At the Daily Beast, Eli Lake introduces another iteration of this knee-jerk opposition to diplomacy with Iran. His argument is that the Iranians have gotten better at doing things in secret, so if they try to build a bomb, we’ll have a harder time detecting it.

…the Iranians have gotten better at hiding their tracks, according to some current and retired United States intelligence officers who say it could prove very difficult for the world to catch Iran again if it tries to build a nuclear weapon in secret.

Since 2009, when the second uranium enrichment facility was revealed in Qom, Iran has taken several steps to better conceal a weapons program, these people say. It has beefed up security of its cyber networks, for example, after the Stuxnet computer worm infected computers in Iran’s largest uranium enrichment site. Its Revolutionary Guard has also established a cyber warfare command. The division’s commander died mysteriously earlier this month.

Iran has also improved security procedures for protecting personnel in its nuclear program, following a string of attacks on its scientists, allegedly by Israel.

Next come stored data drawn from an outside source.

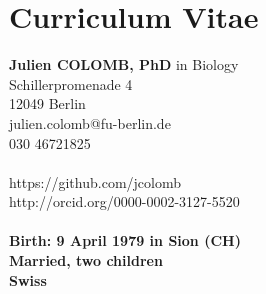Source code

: %

\section* {Curriculum Vitae}






\small

\begin{minipage}[t]{\textwidth}
    \begin{minipage}[b]{0.5\textwidth}
        \textbf{Julien COLOMB, PhD} in Biology\\
        Schillerpromenade 4\\
        12049 Berlin\\
        julien.colomb@fu-berlin.de\\
        030 46721825\\
         \\
        https://github.com/jcolomb\\
         http://orcid.org/0000-0002-3127-5520\\
         \\
   
        \textbf{Birth: 9 April 1979 in Sion (CH)}\\
        \textbf{Married, two children}\\
        \textbf{Swiss}
         

\end{minipage}
\end{minipage}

That’s his lede. Not exactly a block-buster gotcha on Iran’s nuclear program.

There is a different way to describe Lake’s opening paragraphs. It would go something like this: “In response to repeated U.S. efforts at espionage, Iran has tried to impede American spying efforts.” Or, “In response to a cyberwarfare attack by the U.S. widely considered to be illegal, Iran has tried to beef up the security of its cyber networks.” Or, “In response to repeated terrorist attacks against Iranian scientists, Iran has tried to improve protection of these personnel.”